Case number: OIC-60498-V7W3V0
6 February 2020
In a request dated 29 November 2019, the applicant sought access to all records from 7 June 2017 onwards held by the Department concerning him and a named Division within the Department where he works.
On 17 December 2019, the Department informed the applicant that it was necessary to extend the period for consideration of his request by four weeks under section 14(1)(a) of the Act due to the volume of records to be examined and considered. On the same date, the applicant sought a review by this Office of the decision to extend the time frame for considering his request.
I have now completed my review in accordance with section 22(2) of the FOI Act. In carrying out my review, I have had regard to the correspondence between the Department and the applicant as outlined above and to correspondence between this Office and both the Department and the applicant on the matter.
This review is concerned solely with whether the Department’s decision to extend the time frame for considering the applicant’s request was in accordance with the provisions of section 14 of the Act.
Section 13(1) of the Act provides that an FOI body shall make a decision on a request for records within four weeks of receipt of the request. However, under section 14(1), it may extend that four week period by up to four further weeks where it considers that
that compliance with section 13(1) within the four weeks specified is not reasonably possible.
In its submission to this Office, the Department said that there was potentially a large volume of emails, given the nature of work undertaken by the Unit and that there was also a potentially large volume of submissions and files in relation to specified work undertaken by the Unit.
The Department said that each member of the Unit would have to search their e-mail accounts and print or save any relevant records. It said staff would also have to search the Unit’s shared electronic storage drives for relevant records and extract them. It said hard copy files would also have to be examined for relevant records. It said eleven staff would be involved in searching for records, between the Unit, staff that have left the Unit and the Human Resources Division.
In a subsequent submission of 3 February 2020, the Department said that when staff examined their e-mail accounts and the shared folders, it became apparent that there would be in the region of 2,000 emails alone that would meet the criteria of the applicant’s request. It said that even with the time extension, it would have been difficult to meet even the amended deadline given the volume of records involved.
The Department said that in an effort to relieve the administrative burden of the request, the decision maker contacted the applicant by e-mail on 6 January 2020 (during the course of this review) to clarify if he required copies of emails he had previously received and that the applicant agreed to omit emails that had been sent, or copied, to him. On 28 January 2020, the Department issued its decision to the applicant. The schedule of records attached to the decision indicates 39 records were covered by the applicant’s revised request.
I note that the Department’s decision to extend the deadline for considering the applicant’s request was taken within the required time frame set out in section 14. The question I must consider, therefore, is whether it was justified in doing so on the ground that the request related to such number of records that compliance with the four weeks specified in section 13 was not reasonably possible.
While the applicant subsequently agreed to refine his request, it had not been refined at the time the Department decided to extend the time frame for considering the request.
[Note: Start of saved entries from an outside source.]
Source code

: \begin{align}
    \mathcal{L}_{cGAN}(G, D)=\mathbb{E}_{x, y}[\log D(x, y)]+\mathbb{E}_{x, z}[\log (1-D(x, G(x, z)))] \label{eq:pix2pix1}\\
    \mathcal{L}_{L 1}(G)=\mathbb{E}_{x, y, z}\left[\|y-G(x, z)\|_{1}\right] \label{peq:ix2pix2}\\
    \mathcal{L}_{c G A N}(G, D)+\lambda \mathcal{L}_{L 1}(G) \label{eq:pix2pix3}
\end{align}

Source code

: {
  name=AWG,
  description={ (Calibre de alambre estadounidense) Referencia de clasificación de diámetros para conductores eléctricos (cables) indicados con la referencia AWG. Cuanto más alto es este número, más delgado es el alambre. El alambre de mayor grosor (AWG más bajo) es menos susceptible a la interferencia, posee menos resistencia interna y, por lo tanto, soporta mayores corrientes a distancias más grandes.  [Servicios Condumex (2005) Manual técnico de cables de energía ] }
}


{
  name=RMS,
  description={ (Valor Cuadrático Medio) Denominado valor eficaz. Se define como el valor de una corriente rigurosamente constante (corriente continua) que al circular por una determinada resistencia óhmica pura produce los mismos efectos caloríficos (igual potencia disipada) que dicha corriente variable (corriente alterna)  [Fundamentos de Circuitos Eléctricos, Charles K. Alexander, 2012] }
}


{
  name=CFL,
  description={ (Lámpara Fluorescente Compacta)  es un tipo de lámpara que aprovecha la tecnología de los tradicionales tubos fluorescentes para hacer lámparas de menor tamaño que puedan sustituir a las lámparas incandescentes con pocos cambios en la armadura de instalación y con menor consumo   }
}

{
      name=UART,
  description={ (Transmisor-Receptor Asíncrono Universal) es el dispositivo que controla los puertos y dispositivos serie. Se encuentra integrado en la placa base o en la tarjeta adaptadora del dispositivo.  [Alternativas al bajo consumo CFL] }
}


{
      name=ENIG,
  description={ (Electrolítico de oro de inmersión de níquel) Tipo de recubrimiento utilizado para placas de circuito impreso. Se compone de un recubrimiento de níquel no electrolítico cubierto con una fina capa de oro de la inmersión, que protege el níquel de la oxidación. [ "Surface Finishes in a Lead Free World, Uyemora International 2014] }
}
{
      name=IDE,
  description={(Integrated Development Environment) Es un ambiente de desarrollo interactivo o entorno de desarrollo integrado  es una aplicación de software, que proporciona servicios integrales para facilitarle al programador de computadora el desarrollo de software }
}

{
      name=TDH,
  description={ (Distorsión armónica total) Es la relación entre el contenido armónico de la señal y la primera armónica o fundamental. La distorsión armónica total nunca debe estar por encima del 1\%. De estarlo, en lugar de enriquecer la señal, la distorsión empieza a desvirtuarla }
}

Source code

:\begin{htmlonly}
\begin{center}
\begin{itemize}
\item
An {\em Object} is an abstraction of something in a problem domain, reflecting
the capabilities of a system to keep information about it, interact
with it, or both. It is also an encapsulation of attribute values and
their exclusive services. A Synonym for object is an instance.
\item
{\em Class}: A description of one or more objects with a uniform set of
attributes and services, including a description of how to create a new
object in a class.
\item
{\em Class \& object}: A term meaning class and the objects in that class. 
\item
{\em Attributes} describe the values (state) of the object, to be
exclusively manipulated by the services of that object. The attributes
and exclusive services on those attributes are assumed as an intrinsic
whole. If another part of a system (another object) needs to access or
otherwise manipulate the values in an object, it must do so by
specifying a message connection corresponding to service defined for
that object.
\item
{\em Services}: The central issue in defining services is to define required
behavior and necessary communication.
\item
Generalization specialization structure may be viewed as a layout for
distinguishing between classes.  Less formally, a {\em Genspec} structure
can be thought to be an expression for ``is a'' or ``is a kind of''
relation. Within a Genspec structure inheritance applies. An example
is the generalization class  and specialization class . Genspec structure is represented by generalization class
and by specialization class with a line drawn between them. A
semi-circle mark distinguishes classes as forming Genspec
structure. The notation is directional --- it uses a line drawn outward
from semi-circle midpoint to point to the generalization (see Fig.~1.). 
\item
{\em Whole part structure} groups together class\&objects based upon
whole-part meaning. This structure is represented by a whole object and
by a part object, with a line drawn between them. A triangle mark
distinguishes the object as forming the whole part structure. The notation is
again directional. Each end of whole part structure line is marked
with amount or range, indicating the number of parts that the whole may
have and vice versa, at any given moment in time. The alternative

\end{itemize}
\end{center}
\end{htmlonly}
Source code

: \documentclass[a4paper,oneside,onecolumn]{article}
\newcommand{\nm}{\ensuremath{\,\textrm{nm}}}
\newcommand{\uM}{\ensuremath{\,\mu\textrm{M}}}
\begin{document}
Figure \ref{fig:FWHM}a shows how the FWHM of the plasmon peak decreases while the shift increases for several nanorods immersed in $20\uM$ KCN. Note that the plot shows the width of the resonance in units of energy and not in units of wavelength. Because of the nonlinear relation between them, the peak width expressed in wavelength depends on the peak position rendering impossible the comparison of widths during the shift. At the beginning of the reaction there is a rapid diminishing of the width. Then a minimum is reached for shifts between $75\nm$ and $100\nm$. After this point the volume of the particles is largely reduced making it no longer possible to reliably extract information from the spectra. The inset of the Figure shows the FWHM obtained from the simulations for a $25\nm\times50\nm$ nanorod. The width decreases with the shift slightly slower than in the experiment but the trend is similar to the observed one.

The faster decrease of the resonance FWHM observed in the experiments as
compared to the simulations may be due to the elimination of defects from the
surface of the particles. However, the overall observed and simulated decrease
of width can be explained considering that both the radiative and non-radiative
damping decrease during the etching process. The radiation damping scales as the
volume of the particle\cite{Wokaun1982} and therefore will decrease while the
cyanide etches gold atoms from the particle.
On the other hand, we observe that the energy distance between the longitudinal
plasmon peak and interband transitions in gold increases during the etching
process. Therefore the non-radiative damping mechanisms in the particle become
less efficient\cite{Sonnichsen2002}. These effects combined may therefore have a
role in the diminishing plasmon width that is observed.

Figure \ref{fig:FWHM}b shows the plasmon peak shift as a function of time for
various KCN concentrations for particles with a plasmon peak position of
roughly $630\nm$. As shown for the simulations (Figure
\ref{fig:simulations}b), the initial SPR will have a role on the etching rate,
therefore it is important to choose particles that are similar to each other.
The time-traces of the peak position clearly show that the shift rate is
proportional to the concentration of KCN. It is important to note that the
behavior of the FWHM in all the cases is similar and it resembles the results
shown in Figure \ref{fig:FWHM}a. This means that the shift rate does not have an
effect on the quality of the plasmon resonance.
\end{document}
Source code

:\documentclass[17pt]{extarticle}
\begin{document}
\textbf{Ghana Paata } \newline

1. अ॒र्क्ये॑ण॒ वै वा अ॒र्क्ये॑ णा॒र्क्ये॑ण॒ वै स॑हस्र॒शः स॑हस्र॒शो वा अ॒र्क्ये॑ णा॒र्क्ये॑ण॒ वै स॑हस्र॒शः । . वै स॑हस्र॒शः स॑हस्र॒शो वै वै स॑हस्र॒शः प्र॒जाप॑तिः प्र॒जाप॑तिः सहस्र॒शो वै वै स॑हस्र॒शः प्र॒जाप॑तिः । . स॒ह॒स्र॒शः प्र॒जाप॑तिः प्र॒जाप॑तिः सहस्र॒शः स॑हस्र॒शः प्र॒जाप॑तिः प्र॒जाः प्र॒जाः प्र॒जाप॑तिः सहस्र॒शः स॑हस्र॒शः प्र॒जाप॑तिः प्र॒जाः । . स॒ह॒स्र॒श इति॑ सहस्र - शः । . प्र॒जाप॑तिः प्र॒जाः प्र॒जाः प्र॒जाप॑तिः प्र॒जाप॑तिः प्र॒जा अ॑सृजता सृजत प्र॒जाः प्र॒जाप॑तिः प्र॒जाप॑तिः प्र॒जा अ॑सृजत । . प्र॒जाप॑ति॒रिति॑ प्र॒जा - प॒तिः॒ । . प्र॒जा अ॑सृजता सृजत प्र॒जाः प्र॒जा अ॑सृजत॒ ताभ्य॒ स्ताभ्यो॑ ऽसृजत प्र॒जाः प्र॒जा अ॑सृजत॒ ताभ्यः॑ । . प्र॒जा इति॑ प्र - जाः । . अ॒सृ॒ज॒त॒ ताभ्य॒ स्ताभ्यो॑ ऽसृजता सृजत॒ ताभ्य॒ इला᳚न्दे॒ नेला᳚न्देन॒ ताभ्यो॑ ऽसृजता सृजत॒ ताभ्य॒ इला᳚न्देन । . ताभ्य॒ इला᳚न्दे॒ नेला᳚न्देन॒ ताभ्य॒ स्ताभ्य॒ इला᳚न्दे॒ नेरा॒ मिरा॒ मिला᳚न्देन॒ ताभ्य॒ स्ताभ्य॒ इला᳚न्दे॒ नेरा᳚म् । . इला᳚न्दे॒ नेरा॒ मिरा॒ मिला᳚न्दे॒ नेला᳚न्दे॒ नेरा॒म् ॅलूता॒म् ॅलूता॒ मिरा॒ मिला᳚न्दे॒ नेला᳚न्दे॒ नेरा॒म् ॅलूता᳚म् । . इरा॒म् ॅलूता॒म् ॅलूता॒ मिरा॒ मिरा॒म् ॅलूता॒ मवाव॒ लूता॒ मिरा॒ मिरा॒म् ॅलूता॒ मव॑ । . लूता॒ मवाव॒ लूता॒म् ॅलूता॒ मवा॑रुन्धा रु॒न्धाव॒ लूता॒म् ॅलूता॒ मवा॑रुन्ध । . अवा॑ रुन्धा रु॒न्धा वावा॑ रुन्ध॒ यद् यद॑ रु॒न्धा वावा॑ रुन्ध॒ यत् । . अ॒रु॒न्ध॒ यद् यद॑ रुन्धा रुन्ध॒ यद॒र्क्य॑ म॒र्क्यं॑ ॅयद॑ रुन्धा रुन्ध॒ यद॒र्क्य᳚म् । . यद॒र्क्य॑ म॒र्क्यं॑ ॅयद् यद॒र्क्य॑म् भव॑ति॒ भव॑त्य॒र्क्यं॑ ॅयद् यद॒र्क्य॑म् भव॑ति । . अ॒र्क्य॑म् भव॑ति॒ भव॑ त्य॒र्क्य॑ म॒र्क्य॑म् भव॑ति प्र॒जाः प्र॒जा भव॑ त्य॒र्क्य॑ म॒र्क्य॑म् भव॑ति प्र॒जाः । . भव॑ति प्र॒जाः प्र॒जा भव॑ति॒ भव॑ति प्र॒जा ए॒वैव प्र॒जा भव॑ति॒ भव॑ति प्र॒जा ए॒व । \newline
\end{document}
As such, the Department was faced with having to examine in the region of 2,000 emails and a potentially large volume of hard copy records.
While it would have been of benefit to both parties if the Department had contacted the applicant at an early stage in the process to seek a refinement of the request, it was under no statutory obligation to do so in circumstances where it was willing to process the request. I note, for example, that it has not been suggested that the Department was considering a refusal of the request under section 15(1)(c), which allows for the refusal of a request where processing the request would cause a substantial and unreasonable interference with, or disruption of, work of the body, including disruption of work in a particular functional area.
Having regard to the Department’s explanation of the nature and volume of records to which the request related, I am satisfied that the Department’s decision to extend the period for considering the applicant’s request was in accordance with the provisions of section 14(1)(a).
Having carried out a review under section 22(2) of the FOI Act, I hereby affirm the Department’s decision to extend the period for consideration of the applicant’s request under section 14 of the Act in this case.
Section 24 of the FOI Act sets out detailed provisions for an appeal to the High Court by a party to a review, or any other person affected by the decision. In summary, such an appeal, normally on a point of law, must be initiated not later than four weeks after notice of the decision was given to the person bringing the appeal.